WJEB-TV
- Jacksonville, Florida; United States;
- Channels: Digital: 21 (UHF); Virtual: 59;
- Branding: Trinity Broadcasting Network

Programming
- Affiliations: 59.1: TBN; for others, see § Subchannels;

Ownership
- Owner: Community Educational Television; (Trinity Broadcasting Network); ; (Jacksonville Educators Broadcasting, Inc.);

History
- Founded: May 29, 1991
- Former channel numbers: Analog: 59 (UHF, 1991–2009); Digital: 44 (UHF, until 2020);
- Call sign meaning: Jacksonville Educators Broadcasting (licensee)

Technical information
- Licensing authority: FCC
- Facility ID: 29719
- ERP: 622 kW
- HAAT: 288 m (945 ft)
- Transmitter coordinates: 30°16′35″N 81°33′50.7″W﻿ / ﻿30.27639°N 81.564083°W

Links
- Public license information: Public file; LMS;
- Website: WJEB page on TBN's website

= WJEB-TV =

Television station in Jacksonville, Florida

WJEB-TV (channel 59) is a religious television station in Jacksonville, Florida, United States. It is owned by the Trinity Broadcasting Network through its Community Educational Television subsidiary, which manages stations in Florida and Texas on channels allocated for non-commercial educational broadcasting. WJEB-TV's studios are located on Emerson Expressway/US 1 in southeastern Jacksonville, and its transmitter is located on Newton Road in the city's Brackridge neighborhood.

==Background==
The station first signed on the air on May 29, 1991, and was built and signed on by the Trinity Broadcasting Network, under the licensee Jacksonville Educators Broadcasting, Inc., operated by the TBN subsidiary Community Educational Television.
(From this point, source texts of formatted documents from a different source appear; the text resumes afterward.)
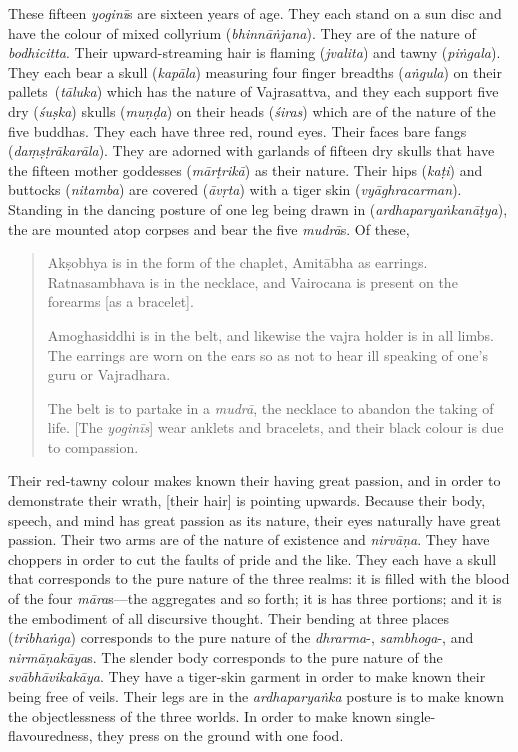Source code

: \documentclass[naipra.tex]{subfiles}
\begin{document}
These fifteen \emph{yoginī}s are sixteen years of age.
They each stand on a sun disc and have the colour of mixed collyrium (\emph{bhinnāṅjana}).
They are of the nature of \emph{bodhicitta}.
Their upward-streaming hair is flaming (\emph{jvalita}) and tawny (\emph{piṅgala}).
They each bear a skull (\emph{kapāla}) measuring four finger breadths (\emph{aṅgula}) \crux on their pallets\crux\ (\emph{tāluka}) which has the nature of Vajrasattva, and they each support five dry (\emph{śuṣka}) skulls (\emph{muṇḍa}) on their heads (\emph{śiras}) which are of the nature of the five buddhas.
They each have three red, round eyes.
Their faces bare fangs (\emph{daṃṣṭrākarāla}).
They are adorned with garlands of fifteen dry skulls that have the fifteen mother goddesses (\emph{mārṭrikā}) as their nature.
Their hips (\emph{kaṭi}) and buttocks (\emph{nitamba}) are covered (\emph{āvṛta}) with a tiger skin (\emph{vyāghracarman}).
Standing in the dancing posture of one leg being drawn in (\emph{ardhaparyaṅkanāṭya}), the are mounted atop corpses and bear the five \emph{mudrā}s. 
Of these,

\begin{quote}
	Akṣobhya is in the form of the chaplet, Amitābha as earrings.
	Ratnasambhava is in the necklace, and Vairocana is present on the forearms [as a bracelet].
	
	Amoghasiddhi is in the belt, and likewise the vajra holder is in all limbs.
	The earrings are worn on the ears so as not to hear ill speaking of one's guru or Vajradhara.

	The belt is to partake in a \emph{mudrā}, the necklace to abandon the taking of life. 
	[The \emph{yoginīs}] wear anklets and bracelets, and their black colour is due to compassion.
\end{quote}

Their red-tawny colour makes known their having great passion, and in order to demonstrate their wrath, [their hair] is pointing upwards.
Because their body, speech, and mind has great passion as its nature, their eyes naturally have great passion.
Their two arms are of the nature of existence and \emph{nirvāṇa}.
They have choppers in order to cut the faults of pride and the like.
They each have a skull that corresponds to the pure nature of the three realms: it is filled with the blood of the four \emph{māra}s—the aggregates and so forth; it is has three portions; and it is the embodiment of all discursive thought.
Their bending at three places (\emph{tribhaṅga}) corresponds to the pure nature of the \emph{dhrarma}-, \emph{sambhoga}-, and \emph{nirmāṇakāya}s.
The slender body corresponds to the pure nature of the \emph{svābhāvikakāya}.
They have a tiger-skin garment in order to make known their being free of veils.
Their legs are \crux in the \emph{ardhaparyaṅka} posture \crux is to make known the objectlessness of the three worlds.
In order to make known single-flavouredness, they press on the ground with one food.
\end{document}
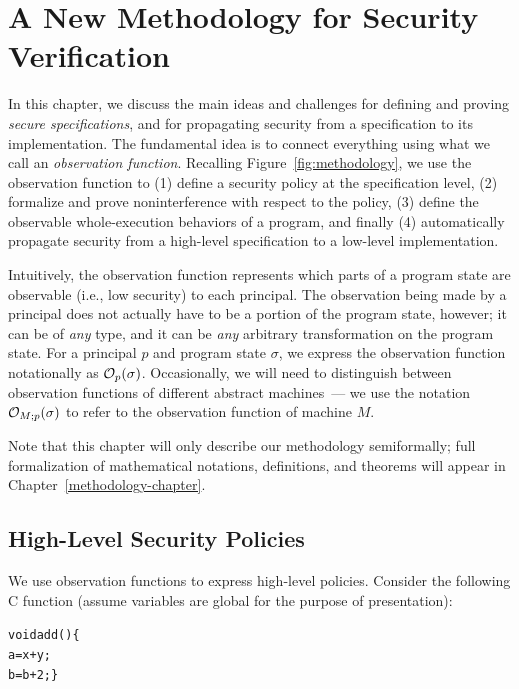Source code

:\label{informal-chapter}
\section{A New Methodology for Security Verification}
\label{informal-methodology}

In this chapter, we discuss the main ideas and challenges for defining 
and proving \emph{secure specifications}, and for propagating
security from a specification to its implementation. The fundamental
idea is to connect everything using what we call an 
\emph{observation function}. Recalling Figure~\ref{fig:methodology}, 
we use the observation function to (1) define a security policy at 
the specification level,
(2) formalize and prove noninterference with respect to the policy,
(3) define the observable whole-execution behaviors of a program,
and finally (4) automatically propagate security from a
high-level specification to a low-level implementation.

Intuitively, the observation function represents which parts of 
a program state are observable (i.e., low security) to each principal.
The observation being made by a principal does not actually have to be a 
portion of the program state, however; it can be of \emph{any} type,
and it can be \emph{any} arbitrary transformation on the program state.
For a principal $p$ and program state $\sigma$, we express the
observation function notationally as $\mathcal{O}_{p}(\sigma)$. Occasionally,
we will need to distinguish between observation functions of different 
abstract machines~--- we use the notation $\mathcal{O}_{M;p}(\sigma)$ to
refer to the observation function of machine $M$.

Note that this chapter will only describe our methodology semiformally;
full formalization of mathematical notations, definitions, and theorems
will appear in Chapter~\ref{methodology-chapter}.

\subsection{High-Level Security Policies}
\label{informal-policies}

We use observation functions to express high-level policies. Consider 
the following C function (assume variables are global for the purpose
of presentation):

{\small\begin{alltt}  void add() \{
      a = x + y;
      b = b + 2; \}
\end{alltt}}%


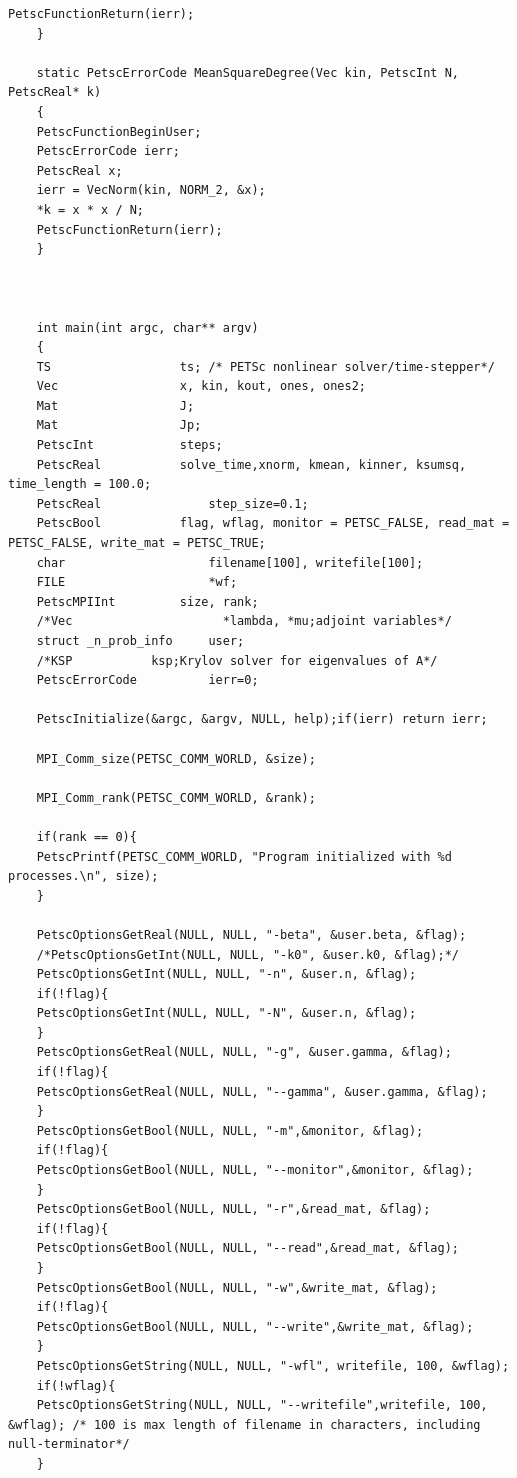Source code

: \documentclass[]{article}
\begin{document}
\begin{Verbatim}[xleftmargin=-5cm]
	PetscFunctionReturn(ierr);
	}
	
	static PetscErrorCode MeanSquareDegree(Vec kin, PetscInt N, PetscReal* k)
	{
	PetscFunctionBeginUser;
	PetscErrorCode ierr;
	PetscReal x;
	ierr = VecNorm(kin, NORM_2, &x);
	*k = x * x / N;
	PetscFunctionReturn(ierr);
	}
	
	
	
	int main(int argc, char** argv)
	{
	TS             		ts; /* PETSc nonlinear solver/time-stepper*/            
	Vec            		x, kin, kout, ones, ones2;
	Mat            		J;   
	Mat            		Jp;
	PetscInt       		steps;
	PetscReal      		solve_time,xnorm, kmean, kinner, ksumsq, time_length = 100.0;
	PetscReal               step_size=0.1;
	PetscBool      		flag, wflag, monitor = PETSC_FALSE, read_mat = PETSC_FALSE, write_mat = PETSC_TRUE;
	char                    filename[100], writefile[100];
	FILE                    *wf;
	PetscMPIInt    		size, rank;
	/*Vec                     *lambda, *mu;adjoint variables*/
	struct _n_prob_info 	user;
	/*KSP			ksp;Krylov solver for eigenvalues of A*/
	PetscErrorCode          ierr=0;
	
	PetscInitialize(&argc, &argv, NULL, help);if(ierr) return ierr;
	
	MPI_Comm_size(PETSC_COMM_WORLD, &size);
	
	MPI_Comm_rank(PETSC_COMM_WORLD, &rank);
	
	if(rank == 0){
	PetscPrintf(PETSC_COMM_WORLD, "Program initialized with %d processes.\n", size);
	}
	
	PetscOptionsGetReal(NULL, NULL, "-beta", &user.beta, &flag);
	/*PetscOptionsGetInt(NULL, NULL, "-k0", &user.k0, &flag);*/
	PetscOptionsGetInt(NULL, NULL, "-n", &user.n, &flag);
	if(!flag){
	PetscOptionsGetInt(NULL, NULL, "-N", &user.n, &flag);
	}
	PetscOptionsGetReal(NULL, NULL, "-g", &user.gamma, &flag);
	if(!flag){
	PetscOptionsGetReal(NULL, NULL, "--gamma", &user.gamma, &flag);
	}
	PetscOptionsGetBool(NULL, NULL, "-m",&monitor, &flag);
	if(!flag){
	PetscOptionsGetBool(NULL, NULL, "--monitor",&monitor, &flag);
	}
	PetscOptionsGetBool(NULL, NULL, "-r",&read_mat, &flag);
	if(!flag){
	PetscOptionsGetBool(NULL, NULL, "--read",&read_mat, &flag);
	}
	PetscOptionsGetBool(NULL, NULL, "-w",&write_mat, &flag);
	if(!flag){
	PetscOptionsGetBool(NULL, NULL, "--write",&write_mat, &flag);
	}
	PetscOptionsGetString(NULL, NULL, "-wfl", writefile, 100, &wflag);
	if(!wflag){
	PetscOptionsGetString(NULL, NULL, "--writefile",writefile, 100, &wflag); /* 100 is max length of filename in characters, including null-terminator*/
	}
	

\end{Verbatim}
\end{document}
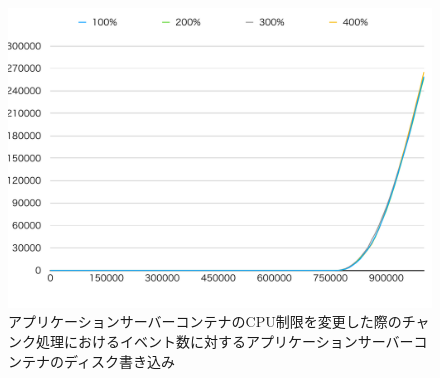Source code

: \documentclass[../../../../../main]{subfiles}
\begin{document}
    \begin{figure}[H]
        \centering
        \includegraphics[width=12cm]{graph}
        \caption{アプリケーションサーバーコンテナのCPU制限を変更した際のチャンク処理におけるイベント数に対するアプリケーションサーバーコンテナのディスク書き込み}
        \label{fig:stream-change-app-cpu-limit-app-disk-in-app_1024-db_1_1024}
    \end{figure}
\end{document}
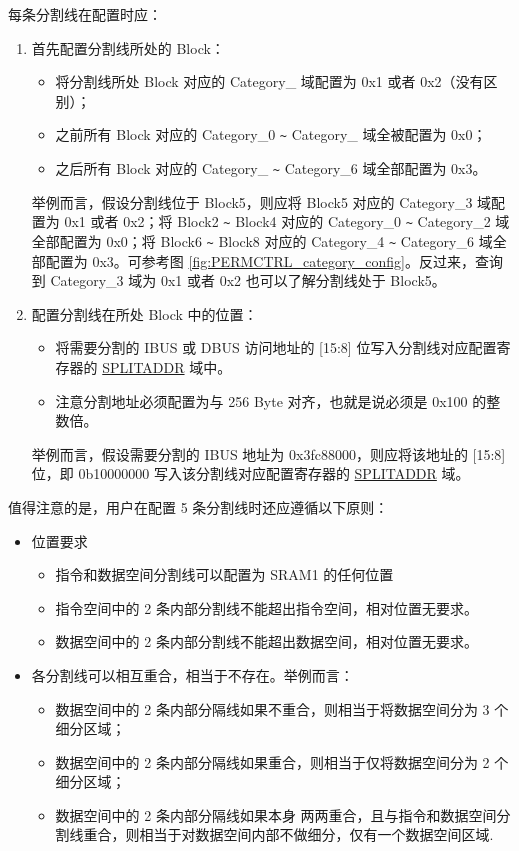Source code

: \documentclass[main\_\_CN.tex]{subfiles}
\begin{document}
每条分割线在配置时应：
\begin{enumerate}
    \item 首先配置分割线所处的 Block：
    \begin{itemize}
        \item 将分割线所处 Block 对应的 Category\_ 域配置为 0x{}1 或者 0x{}2（没有区别）；
        \item 之前所有 Block 对应的 Category\_0 \verb+~+ Category\_ 域全被配置为 0x{}0；
        \item 之后所有 Block 对应的 Category\_ \verb+~+ Category\_6 域全部配置为 0x{}3。
    \end{itemize}
        举例而言，假设分割线位于 Block5，则应将 Block5 对应的 Category\_3 域配置为 0x{}1 或者 0x{}2；将 Block2 \verb+~+ Block4 对应的 Category\_0 \verb+~+ Category\_2 域全部配置为 0x{}0；将 Block6 \verb+~+ Block8 对应的 Category\_4 \verb+~+ Category\_6 域全部配置为 0x{}3。可参考图 \ref{fig:PERMCTRL_category_config}。反过来，查询到 Category\_3 域为 0x{}1 或者 0x{}2 也可以了解分割线处于 Block5。
    \item 配置分割线在所处 Block 中的位置：
    \begin{itemize}
        \item 将需要分割的 IBUS 或 DBUS 访问地址的 [15:8] 位写入分割线对应配置寄存器的 \hyperref[fielddesc:PMSCOREXIRAM0SRAMLINE0SPLITADDR]{SPLITADDR} 域中。
        \item 注意分割地址必须配置为与 256 Byte 对齐，也就是说必须是 0x{}100 的整数倍。
    \end{itemize}
        举例而言，假设需要分割的 IBUS 地址为 0x{}3fc88000，则应将该地址的 [15:8] 位，即 0b10000000 写入该分割线对应配置寄存器的 \hyperref[fielddesc:PMSCOREXIRAM0SRAMLINE0SPLITADDR]{SPLITADDR} 域。
\end{enumerate}

值得注意的是，用户在配置 5 条分割线时还应遵循以下原则：

 \begin{itemize}
     \item 位置要求
     \begin{itemize}
         \item 指令和数据空间分割线可以配置为 SRAM1 的任何位置
         \item 指令空间中的 2 条内部分割线不能超出指令空间，相对位置无要求。
         \item 数据空间中的 2 条内部分割线不能超出数据空间，相对位置无要求。
     \end{itemize}
     \item 各分割线可以相互重合，相当于不存在。举例而言：
     \begin{itemize}
         \item 数据空间中的 2 条内部分隔线如果不重合，则相当于将数据空间分为 3 个细分区域；
         \item 数据空间中的 2 条内部分隔线如果重合，则相当于仅将数据空间分为 2 个细分区域；
         \item 数据空间中的 2 条内部分隔线如果本身 两两重合，且与指令和数据空间分割线重合，则相当于对数据空间内部不做细分，仅有一个数据空间区域.
     \end{itemize}
     \end{itemize}
\end{document}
As with other CET stations, WJEB carries almost all of the TBN network schedule (though with program promos and public service announcements replacing commercial advertising aired on its national feed and commercially-licensed stations). In addition to programming from TBN, the station airs educational programming to prepare local students for the General Educational Development (GED) test to fulfill the requirements under their license service.

==Subchannels==
The station's signal is multiplexed:

Subchannels of WJEB-TV
| Channel | Res. | Short name | Programming |
| 59.1 | 720p | TBN HD | TBN |
| 59.2 | inspire | TBN Inspire |
| 59.3 | 480i | Enlace | TBN Enlace USA |

TBN-owned full-power stations permanently ceased analog transmissions on April 16, 2009.